I'm skeptical about this catching on, but I hope something replaces GDP. It's used everywhere, and treated as gospel by the media and politicians, but it's absolutely terrible.
Consider the broken window fallacy. It's Econ 101 that you don't gain anything by breaking a window just to create work for the glazer, window installer, etc. Yet, if I went around breaking all the windows in my neighborhood, GDP would increase! This is actually a pervasive problem with the measure. Consider polluting activities. A coal plant that creates tremendous air pollution contributes doubly to GDP. First, the activity itself contributes to GDP. Second, the health damage created by the pollution creates work for doctors, etc, which also contributes to GDP! If you replaced the coal plant with a wind power plant that cost the same, but didn't create any health damage, GDP would actually go down, even though it's quite obvious that the economy is better served by the latter.
The degree of reverence with which the media and political system treats GDP is completely ridiculous given how stupid the measure really is.
This is a very important step in the right direction. Russia, for example, shouldn't be exporting its wealth and replacing it with bad investments. But it is. Discovering these problems will lead to actual policy improvements.
One wishes that the measure of human capital were not so crude, however.
I propose that the title be amended to "...comes up with yet another way to size up nations' wealth" and am willing to bet that this report will be all but forgotten in ten years time.
"... A country can lose $100 billion-worth of pastureland, gain $100 billion-worth of skills and be no worse off than before. The framework turns economic policymaking into an “asset-management problem”, says Sir Partha. ..."
Only in economics can you get away with statements like this.
To compare policies that affect natural assets and human assets, we need to be able to measure those assets with the same index. If not dollars, then what? "Utils"?
Once you pick the units, then we can argue about the methodology for measuring.
It depends what you mean by loss. I consider loss as inability to use an asset, in this case the use of pasture. The pasture might have a value of $1B but is that it's true worth? Could you re-build that particular non-renewable pasture again to it's previous worth at this cost?

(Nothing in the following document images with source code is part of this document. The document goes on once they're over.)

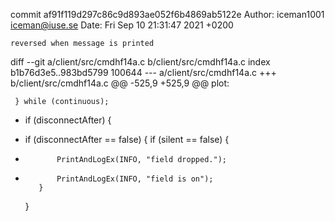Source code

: commit af91f119d297c86c9d893ae052f6b4869ab5122e
Author: iceman1001 <iceman@iuse.se>
Date:   Fri Sep 10 21:31:47 2021 +0200

    reversed when message is printed

diff --git a/client/src/cmdhf14a.c b/client/src/cmdhf14a.c
index b1b76d3e5..983bd5799 100644
--- a/client/src/cmdhf14a.c
+++ b/client/src/cmdhf14a.c
@@ -525,9 +525,9 @@ plot:
 
     } while (continuous);
 
-    if (disconnectAfter) {
+    if (disconnectAfter == false) {
         if (silent == false) {
-            PrintAndLogEx(INFO, "field dropped.");
+            PrintAndLogEx(INFO, "field is on");
         }
     }
 
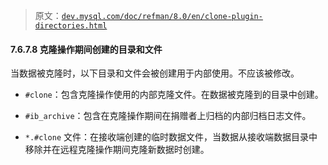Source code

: > 原文：[`dev.mysql.com/doc/refman/8.0/en/clone-plugin-directories.html`](https://dev.mysql.com/doc/refman/8.0/en/clone-plugin-directories.html)

#### 7.6.7.8 克隆操作期间创建的目录和文件

当数据被克隆时，以下目录和文件会被创建用于内部使用。不应该被修改。

+   `#clone`：包含克隆操作使用的内部克隆文件。在数据被克隆到的目录中创建。

+   `#ib_archive`：包含在克隆操作期间在捐赠者上归档的内部归档日志文件。

+   `*.#clone` 文件：在接收端创建的临时数据文件，当数据从接收端数据目录中移除并在远程克隆操作期间克隆新数据时创建。
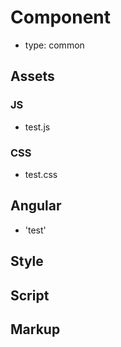 Component
=========
- type: common

## Assets

### JS
- test.js

### CSS
- test.css

## Angular
- 'test'

## Style

## Script

## Markup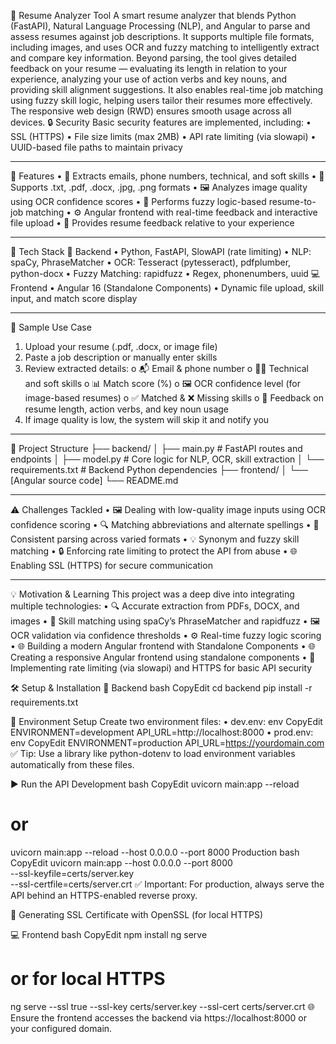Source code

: 📄 Resume Analyzer Tool
A smart resume analyzer that blends Python (FastAPI), Natural Language Processing (NLP), and Angular to parse and assess resumes against job descriptions. It supports multiple file formats, including images, and uses OCR and fuzzy matching to intelligently extract and compare key information.
Beyond parsing, the tool gives detailed feedback on your resume — evaluating its length in relation to your experience, analyzing your use of action verbs and key nouns, and providing skill alignment suggestions.
It also enables real-time job matching using fuzzy skill logic, helping users tailor their resumes more effectively. The responsive web design (RWD) ensures smooth usage across all devices.
🔒 Security
Basic security features are implemented, including:
•	SSL (HTTPS)
•	File size limits (max 2MB)
•	API rate limiting (via slowapi)
•	UUID-based file paths to maintain privacy
________________________________________
🚀 Features
•	📧 Extracts emails, phone numbers, technical, and soft skills
•	📄 Supports .txt, .pdf, .docx, .jpg, .png formats
•	🖼️ Analyzes image quality using OCR confidence scores
•	🧠 Performs fuzzy logic-based resume-to-job matching
•	⚙️ Angular frontend with real-time feedback and interactive file upload
•	📝 Provides resume feedback relative to your experience
________________________________________
🧠 Tech Stack
🔧 Backend
•	Python, FastAPI, SlowAPI (rate limiting)
•	NLP: spaCy, PhraseMatcher
•	OCR: Tesseract (pytesseract), pdfplumber, python-docx
•	Fuzzy Matching: rapidfuzz
•	Regex, phonenumbers, uuid
💻 Frontend
•	Angular 16 (Standalone Components)
•	Dynamic file upload, skill input, and match score display
________________________________________
🧪 Sample Use Case
1.	Upload your resume (.pdf, .docx, or image file)
2.	Paste a job description or manually enter skills
3.	Review extracted details:
o	📬 Email & phone number
o	🧑‍💻 Technical and soft skills
o	📊 Match score (%)
o	🖼️ OCR confidence level (for image-based resumes)
o	✅ Matched & ❌ Missing skills
o	📝 Feedback on resume length, action verbs, and key noun usage
4.	If image quality is low, the system will skip it and notify you
________________________________________
📁 Project Structure
├── backend/
│   ├── main.py            # FastAPI routes and endpoints
│   ├── model.py           # Core logic for NLP, OCR, skill extraction
│   └── requirements.txt   # Backend Python dependencies
├── frontend/
│   └── [Angular source code]
└── README.md
________________________________________
⚠️ Challenges Tackled
•	🖼️ Dealing with low-quality image inputs using OCR confidence scoring
•	🔍 Matching abbreviations and alternate spellings
•	📄 Consistent parsing across varied formats
•	💡 Synonym and fuzzy skill matching
•	🔒 Enforcing rate limiting to protect the API from abuse
•	🌐 Enabling SSL (HTTPS) for secure communication
________________________________________
💡 Motivation & Learning
This project was a deep dive into integrating multiple technologies:
•	🔍 Accurate extraction from PDFs, DOCX, and images
•	📌 Skill matching using spaCy’s PhraseMatcher and rapidfuzz
•	🖼️ OCR validation via confidence thresholds
•	⚙️ Real-time fuzzy logic scoring
•	🌐 Building a modern Angular frontend with Standalone Components
•	🌐 Creating a responsive Angular frontend using standalone components
•	🔐 Implementing rate limiting (via slowapi) and HTTPS for basic API security

🛠️ Setup & Installation
🔧 Backend
bash
CopyEdit
cd backend
pip install -r requirements.txt

🌱 Environment Setup
Create two environment files:
•	dev.env:
env
CopyEdit
ENVIRONMENT=development
API_URL=http://localhost:8000
•	prod.env:
env
CopyEdit
ENVIRONMENT=production
API_URL=https://yourdomain.com
✅ Tip: Use a library like python-dotenv to load environment variables automatically from these files.


▶️ Run the API
Development
bash
CopyEdit
uvicorn main:app --reload
# or
uvicorn main:app --reload --host 0.0.0.0 --port 8000
Production
bash
CopyEdit
uvicorn main:app --host 0.0.0.0 --port 8000 \
  --ssl-keyfile=certs/server.key \
  --ssl-certfile=certs/server.crt
✅ Important: For production, always serve the API behind an HTTPS-enabled reverse proxy.

🔐 Generating SSL Certificate with OpenSSL (for local HTTPS)

💻 Frontend
bash
CopyEdit
npm install
ng serve
# or for local HTTPS
ng serve --ssl true --ssl-key certs/server.key --ssl-cert certs/server.crt
🌐 Ensure the frontend accesses the backend via https://localhost:8000 or your configured domain.

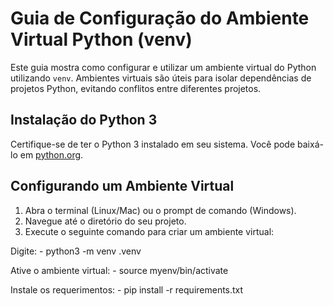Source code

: # Guia de Configuração do Ambiente Virtual Python (venv)

Este guia mostra como configurar e utilizar um ambiente virtual do Python utilizando `venv`. Ambientes virtuais são úteis para isolar dependências de projetos Python, evitando conflitos entre diferentes projetos.

## Instalação do Python 3

Certifique-se de ter o Python 3 instalado em seu sistema. Você pode baixá-lo em [python.org](https://www.python.org/downloads/).

## Configurando um Ambiente Virtual

1. Abra o terminal (Linux/Mac) ou o prompt de comando (Windows).
2. Navegue até o diretório do seu projeto.
3. Execute o seguinte comando para criar um ambiente virtual:

Digite: 
    - python3 -m venv .venv

Ative o ambiente virtual: 
    - source myenv/bin/activate

Instale os requerimentos:
    - pip install -r requirements.txt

Lets use a concrete example. It's quite possible pasture in Fukushima, Japan has sustained a $1B loss. How would a $1B gain in skills ever replace lost pasture in this case? This is a real loss. No asset management shuffling can replace that loss of pasture.
The dollar value given to some assets, in this case natural assets do not reflect the true value, just what the market finds valuable at that time.
How do you know the "true value" of natural assets in your non-economic framework? Is it automatically infinite? That would seem impractical - we would never want to exploit any natural asset.
The author says "no worse off than before", as if the human suffering created by such a massive transition has no impact on the overall wellbeing of the nation.
It'd be funny if the implications didn't make me so sad.
The EPA and many other agencies try to quantify the value of life (cost of death). Without that estimate, they would be unable to decide the appropriate level of pollution to allow.
The report used 6.3 million USD for a US life (the EPA's VSL, value of a statistical life, p. 287). They want to learn more about the feedback between natural resources and health, so that they can price natural resources that economists are normally unable to value.
Consider the broken window fallacy. It's Econ 101 that you don't gain anything by breaking a window just to create work for the glazer, window installer, etc. Yet, if I went around breaking all the windows in my neighborhood, GDP would increase! This is actually a pervasive problem with the measure. Consider polluting activities. A coal plant that creates tremendous air pollution contributes doubly to GDP. First, the activity itself contributes to GDP. Second, the health damage created by the pollution creates work for doctors, etc, which also contributes to GDP! If you replaced the coal plant with a wind power plant that cost the same, but didn't create any health damage, GDP would actually go down, even though it's quite obvious that the economy is better served by the latter.
The degree of reverence with which the media and political system treats GDP is completely ridiculous given how stupid the measure really is.